Cities transforming

The intersection of mobility and the public realm

We are living in an extraordinary time. The advent and recognition of issues and challenges including climate change, public health, energy sources, and rapid, ongoing, urbanization are causing a reevaluation of many patterns that, over the past 100 plus years have seemed traditional and immutable, such as those affecting cities. Moreover, these patterns, once considered independent of one another, as “silos,” are now seen and known as interconnected components of a holistic existential reality.

In the dense urban core, every square foot of terrain is of extreme value and competed for. No city exemplifies this more than New York which, when ultimately platted by the 1811 Commissioner’s Plan, divided the city into private parcels that could produce tax ratables. Few if any “public spaces” were included although private citizens eventually lobbied for a few and got the undesirable parcels declared “squares”: Union, Madison, Greely, Times. Hence, at that time, the public space, the public realm, was the same as and concomitant with the space between buildings on Manhattan’s public streets.

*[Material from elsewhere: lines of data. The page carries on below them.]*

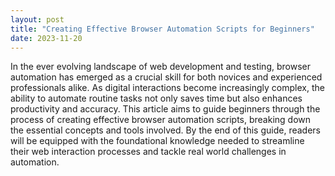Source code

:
 ```yaml
---
layout: post
title: "Creating Effective Browser Automation Scripts for Beginners"
date: 2023-11-20
---
```


In the ever evolving landscape of web development and testing, browser automation has emerged as a crucial skill for both novices and experienced professionals alike. As digital interactions become increasingly complex, the ability to automate routine tasks not only saves time but also enhances productivity and accuracy. This article aims to guide beginners through the process of creating effective browser automation scripts, breaking down the essential concepts and tools involved. By the end of this guide, readers will be equipped with the foundational knowledge needed to streamline their web interaction processes and tackle real world challenges in automation.
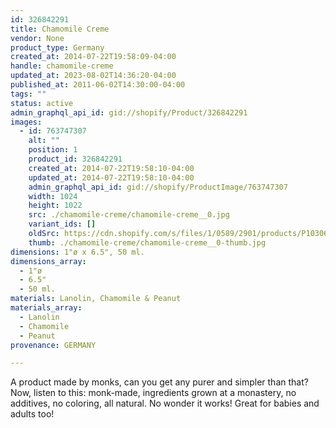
 ```yaml
---
id: 326842291
title: Chamomile Creme
vendor: None
product_type: Germany
created_at: 2014-07-22T19:58:09-04:00
handle: chamomile-creme
updated_at: 2023-08-02T14:36:20-04:00
published_at: 2011-06-02T14:30:00-04:00
tags: ""
status: active
admin_graphql_api_id: gid://shopify/Product/326842291
images:
  - id: 763747307
    alt: ""
    position: 1
    product_id: 326842291
    created_at: 2014-07-22T19:58:10-04:00
    updated_at: 2014-07-22T19:58:10-04:00
    admin_graphql_api_id: gid://shopify/ProductImage/763747307
    width: 1024
    height: 1022
    src: ./chamomile-creme/chamomile-creme__0.jpg
    variant_ids: []
    oldSrc: https://cdn.shopify.com/s/files/1/0589/2901/products/P1030630.jpeg?v=1406073490
    thumb: ./chamomile-creme/chamomile-creme__0-thumb.jpg
dimensions: 1"ø x 6.5", 50 ml.
dimensions_array:
  - 1"ø
  - 6.5"
  - 50 ml.
materials: Lanolin, Chamomile & Peanut
materials_array:
  - Lanolin
  - Chamomile
  - Peanut
provenance: GERMANY

---
```


A product made by monks, can you get any purer and simpler than that? Now, listen to this: monk\-made, ingredients grown at a monastery, no additives, no coloring, all natural. No wonder it works! Great for babies and adults too!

Times Square in New York City.

TIMES SQUARE, NEW YORK, 2022. PHOTO © DANI POWELL

In pre-automobile images you can see people wandering across those streets, using them as entitled citizens. Not until the automobile proliferated and superseded horse-drawn vehicles did the idea of “jaywalking” come into being. Jaywalking disrupted the ever-increasing flow and congestion of traffic and the consumption of fossil fuel. Camillo Sitte in his writings cautioned about the primacy of the automobile and its deleterious effect on the urban realm. Boy, was he right!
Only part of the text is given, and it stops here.